Created by Santiago sculptor Mario Irarrázabal, the towering monument stands out in the barren and sparse landscape of the desert.
The human hand, in its various expressions, have signified everything from connection to power. As such, it’s no surprise to see artists around the world take inspiration from such a universally recognizable form. For instance, Vietnam’s famous new attraction in Danang is a 150-meter bridge designed to make visitors feel like they’re sauntering across a golden thread held up by the hands of gods.
However, few know that the surreal landscape of northern Chile’s Atacama Desert, also the driest non-polar desert on earth, is home to a massive monument of a human hand. Increasing popular among travelers in recent years, it resembles either a desperate plea for help or a friendly, welcoming gesture, depending on how you look at it.
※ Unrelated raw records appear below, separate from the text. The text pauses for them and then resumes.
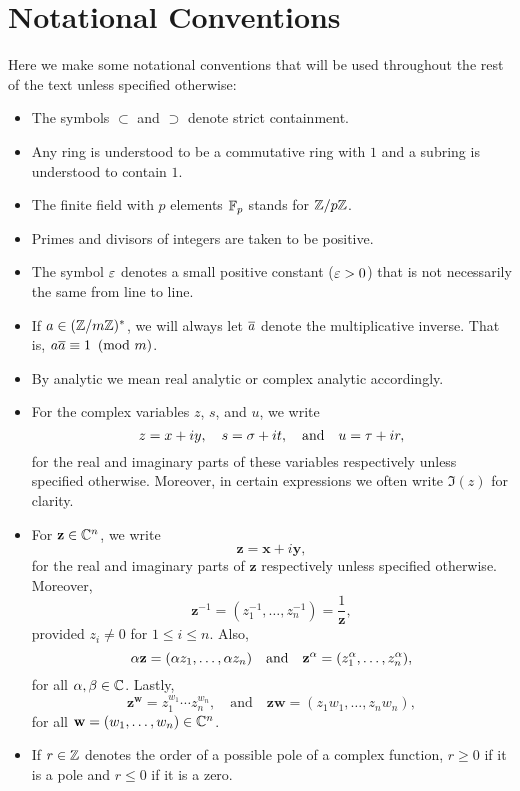   \section{Notational Conventions}
    Here we make some notational conventions that will be used throughout the rest of the text unless specified otherwise:
    \begin{itemize}
      \item The symbols $\subset$ and $\supset$ denote strict containment.
      \item Any ring is understood to be a commutative ring with $1$ and a subring is understood to contain $1$.
      \item The finite field with $p$ elements $\mathbb{F}_{p}$ stands for $\mathbb{Z}/p\mathbb{Z}$.
      \item Primes and divisors of integers are taken to be positive.
      \item The symbol $\varepsilon$ denotes a small positive constant ($\varepsilon > 0$) that is not necessarily the same from line to line.
      \item If $a \in (\mathbb{Z}/m\mathbb{Z})^{\ast}$, we will always let $\overline{a}$ denote the multiplicative inverse. That is, $a\overline{a} \equiv 1 \ \left(\text{mod }m\right)$.
      \item By analytic we mean real analytic or complex analytic accordingly.
      \item For the complex variables $z$, $s$, and $u$, we write
      \[
        z = x+iy, \quad s = \sigma+it, \quad \text{and} \quad u = \tau+ir,
      \]
      for the real and imaginary parts of these variables respectively unless specified otherwise. Moreover, in certain expressions we often write $\Im(z)$ for clarity.
      \item For $\mathbf{z} \in \mathbb{C}^{n}$, we write
      \[
        \mathbf{z} = \mathbf{x}+i\mathbf{y},
      \]
      for the real and imaginary parts of $\mathbf{z}$ respectively unless specified otherwise. Moreover,
      \[
        \mathbf{z}^{-1} = (z_{1}^{-1},\ldots,z_{n}^{-1}) = \frac{1}{\mathbf{z}},
      \]
      provided $z_{i} \neq 0$ for $1 \le i \le n$. Also,
      \[
        \alpha\mathbf{z} = (\alpha z_{1},\ldots,\alpha z_{n}) \quad \text{and} \quad \mathbf{z}^{\alpha} = (z_{1}^{\alpha},\ldots,z_{n}^{\alpha}),
      \]
      for all $\alpha,\beta \in \mathbb{C}$. Lastly,
      \[
        \mathbf{z}^{\mathbf{w}} = z_{1}^{w_{1}} \cdots z_{n}^{w_{n}}, \quad \text{and} \quad \mathbf{z}\mathbf{w} = (z_{1}w_{1},\ldots,z_{n}w_{n}),
      \]
      for all $\mathbf{w} = (w_{1},\ldots,w_{n}) \in \mathbb{C}^{n}$.
      \item If $r \in \mathbb{Z}$ denotes the order of a possible pole of a complex function, $r \ge 0$ if it is a pole and $r \le 0$ if it is a zero.

\end{itemize}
The idea for this 11-meter-tall sculpture was born more than 25 years ago, when the city of Antofagasta (the center of Chile’s copper mining industry), asked Santiago sculptor Mario Irarrázabal to create something to grace the empty Atacama Desert. The result? Four outstretched fingers and a thumb, crafted from concrete over an iron frame, with height taller than an NFL goalpost.
What makes the “Mano del Desierto” or “Hand of the Desert” so unique is that it is located, quite literally, in the middle of nowhere. Road trippers on Chile’s Route 5 will no doubt do a double take as they spot the hand near the highway. Located an hour south of Antofagasta, the hand stands out like a relic from a bygone era. The nearest destination to it is the Cerro Paranal observatory 60 miles south, which is home to some of South America’s largest telescopes.
Those curious to see it with their own eyes, will have to take either Route 26 or 28, driving until the road joins Route 5. Keep a close look at your GPS, and you’ll find that the hand sits between mile 1309 and 1310.